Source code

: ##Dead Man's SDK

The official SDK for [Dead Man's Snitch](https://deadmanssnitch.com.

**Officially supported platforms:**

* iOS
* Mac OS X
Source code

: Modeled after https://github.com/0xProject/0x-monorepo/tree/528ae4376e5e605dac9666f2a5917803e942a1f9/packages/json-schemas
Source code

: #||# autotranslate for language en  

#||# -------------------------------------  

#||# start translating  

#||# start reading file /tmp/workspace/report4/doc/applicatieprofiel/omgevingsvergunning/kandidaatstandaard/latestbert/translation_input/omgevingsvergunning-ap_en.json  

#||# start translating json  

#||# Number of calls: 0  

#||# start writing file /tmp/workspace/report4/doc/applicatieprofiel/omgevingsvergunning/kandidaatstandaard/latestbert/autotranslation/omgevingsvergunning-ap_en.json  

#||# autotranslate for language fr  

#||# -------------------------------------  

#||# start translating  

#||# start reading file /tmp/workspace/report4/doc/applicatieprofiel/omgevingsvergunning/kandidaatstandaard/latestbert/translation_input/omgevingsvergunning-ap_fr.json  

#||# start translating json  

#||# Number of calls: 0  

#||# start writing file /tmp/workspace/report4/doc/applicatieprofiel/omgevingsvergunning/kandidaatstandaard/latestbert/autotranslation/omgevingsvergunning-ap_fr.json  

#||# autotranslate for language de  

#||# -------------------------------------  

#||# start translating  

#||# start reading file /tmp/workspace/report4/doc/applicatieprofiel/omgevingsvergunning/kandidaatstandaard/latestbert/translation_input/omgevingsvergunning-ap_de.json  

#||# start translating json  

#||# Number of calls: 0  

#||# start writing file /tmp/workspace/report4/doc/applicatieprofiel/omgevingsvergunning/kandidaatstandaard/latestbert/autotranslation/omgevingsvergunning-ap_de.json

..............................

### Work to complete
Transcribe the listing shown above in full and without change.

### Response area
Source code

: ##Dead Man's SDK

The official SDK for [Dead Man's Snitch](https://deadmanssnitch.com.

**Officially supported platforms:**

* iOS
* Mac OS X
Source code

: Modeled after https://github.com/0xProject/0x-monorepo/tree/528ae4376e5e605dac9666f2a5917803e942a1f9/packages/json-schemas
Source code

: #||# autotranslate for language en  

#||# -------------------------------------  

#||# start translating  

#||# start reading file /tmp/workspace/report4/doc/applicatieprofiel/omgevingsvergunning/kandidaatstandaard/latestbert/translation_input/omgevingsvergunning-ap_en.json  

#||# start translating json  

#||# Number of calls: 0  

#||# start writing file /tmp/workspace/report4/doc/applicatieprofiel/omgevingsvergunning/kandidaatstandaard/latestbert/autotranslation/omgevingsvergunning-ap_en.json  

#||# autotranslate for language fr  

#||# -------------------------------------  

#||# start translating  

#||# start reading file /tmp/workspace/report4/doc/applicatieprofiel/omgevingsvergunning/kandidaatstandaard/latestbert/translation_input/omgevingsvergunning-ap_fr.json  

#||# start translating json  

#||# Number of calls: 0  

#||# start writing file /tmp/workspace/report4/doc/applicatieprofiel/omgevingsvergunning/kandidaatstandaard/latestbert/autotranslation/omgevingsvergunning-ap_fr.json  

#||# autotranslate for language de  

#||# -------------------------------------  

#||# start translating  

#||# start reading file /tmp/workspace/report4/doc/applicatieprofiel/omgevingsvergunning/kandidaatstandaard/latestbert/translation_input/omgevingsvergunning-ap_de.json  

#||# start translating json  

#||# Number of calls: 0  

#||# start writing file /tmp/workspace/report4/doc/applicatieprofiel/omgevingsvergunning/kandidaatstandaard/latestbert/autotranslation/omgevingsvergunning-ap_de.json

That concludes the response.